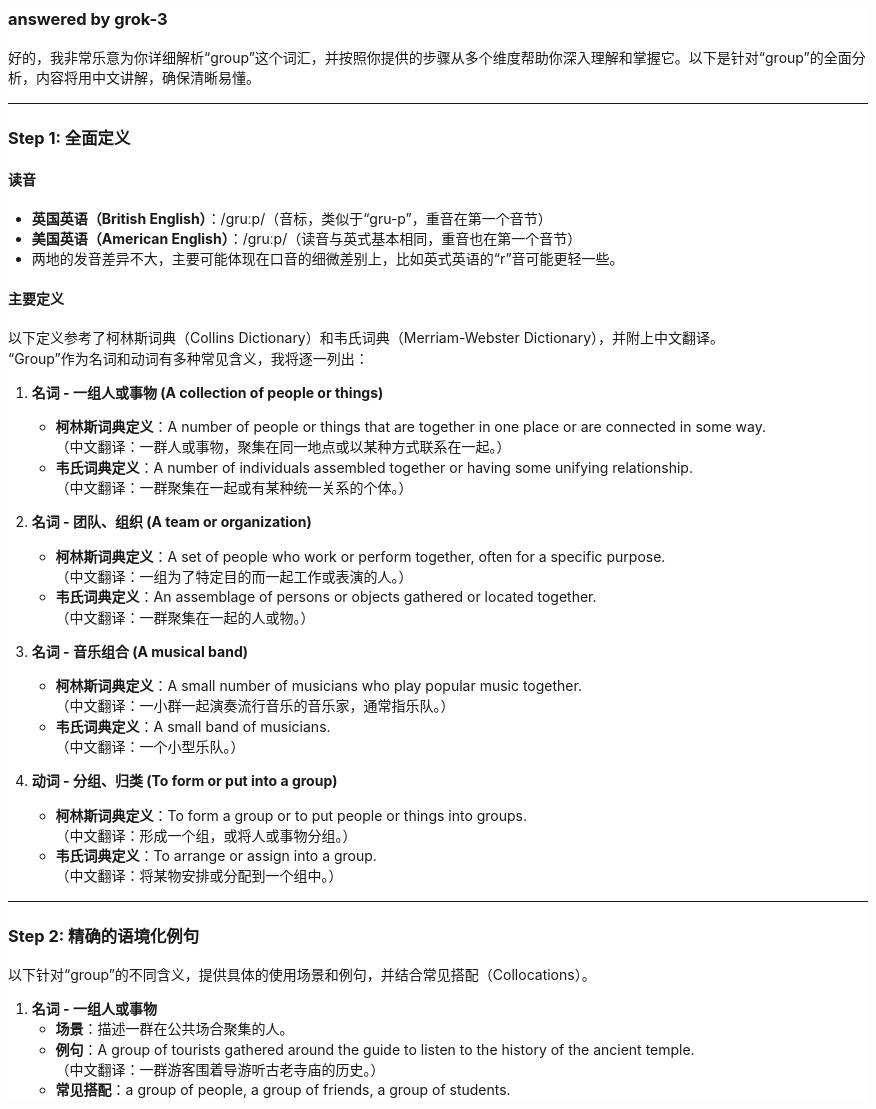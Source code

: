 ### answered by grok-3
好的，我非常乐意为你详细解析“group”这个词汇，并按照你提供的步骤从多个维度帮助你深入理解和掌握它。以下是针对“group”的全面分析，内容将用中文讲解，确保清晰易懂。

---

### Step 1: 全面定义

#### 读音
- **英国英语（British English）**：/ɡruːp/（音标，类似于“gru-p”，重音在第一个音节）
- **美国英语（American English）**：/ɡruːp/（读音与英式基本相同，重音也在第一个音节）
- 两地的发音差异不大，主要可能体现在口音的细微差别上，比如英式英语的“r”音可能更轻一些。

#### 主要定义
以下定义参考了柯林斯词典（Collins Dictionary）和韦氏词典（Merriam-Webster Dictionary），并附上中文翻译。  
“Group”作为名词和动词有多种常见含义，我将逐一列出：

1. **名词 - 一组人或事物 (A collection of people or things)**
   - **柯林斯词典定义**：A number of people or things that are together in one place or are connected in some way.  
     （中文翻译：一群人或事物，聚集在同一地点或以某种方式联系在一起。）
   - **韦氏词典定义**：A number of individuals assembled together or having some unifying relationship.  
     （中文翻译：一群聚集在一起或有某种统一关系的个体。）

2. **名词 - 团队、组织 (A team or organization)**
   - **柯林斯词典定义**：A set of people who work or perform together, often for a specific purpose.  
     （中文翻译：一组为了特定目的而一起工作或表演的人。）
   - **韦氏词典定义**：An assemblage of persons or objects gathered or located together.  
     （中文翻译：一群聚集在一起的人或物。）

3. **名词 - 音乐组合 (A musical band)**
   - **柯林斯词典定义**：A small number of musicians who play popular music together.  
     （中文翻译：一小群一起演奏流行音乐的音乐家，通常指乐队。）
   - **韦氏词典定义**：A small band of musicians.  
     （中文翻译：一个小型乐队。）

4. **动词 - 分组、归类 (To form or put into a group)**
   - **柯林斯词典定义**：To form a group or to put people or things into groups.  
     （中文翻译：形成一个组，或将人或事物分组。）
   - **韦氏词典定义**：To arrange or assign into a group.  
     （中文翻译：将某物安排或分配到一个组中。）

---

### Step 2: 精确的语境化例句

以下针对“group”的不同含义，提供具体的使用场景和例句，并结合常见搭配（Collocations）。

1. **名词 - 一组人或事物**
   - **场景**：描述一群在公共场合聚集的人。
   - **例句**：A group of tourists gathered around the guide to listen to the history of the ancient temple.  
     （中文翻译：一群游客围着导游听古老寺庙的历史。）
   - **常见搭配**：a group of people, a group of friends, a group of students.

○ ○ ○ ○ ○ ○ ○

= EXERCISE DESCRIPTION =
Counting the line that contains "4. **动词 - 分组、归类" as the first, copy exactly every line through the end of the records, and nothing else.

= REPLY TO THE TASK =
4. **动词 - 分组、归类 (To form or put into a group)**
   - **柯林斯词典定义**：To form a group or to put people or things into groups.  
     （中文翻译：形成一个组，或将人或事物分组。）
   - **韦氏词典定义**：To arrange or assign into a group.  
     （中文翻译：将某物安排或分配到一个组中。）

---

### Step 2: 精确的语境化例句

以下针对“group”的不同含义，提供具体的使用场景和例句，并结合常见搭配（Collocations）。

1. **名词 - 一组人或事物**
   - **场景**：描述一群在公共场合聚集的人。
   - **例句**：A group of tourists gathered around the guide to listen to the history of the ancient temple.  
     （中文翻译：一群游客围着导游听古老寺庙的历史。）
   - **常见搭配**：a group of people, a group of friends, a group of students.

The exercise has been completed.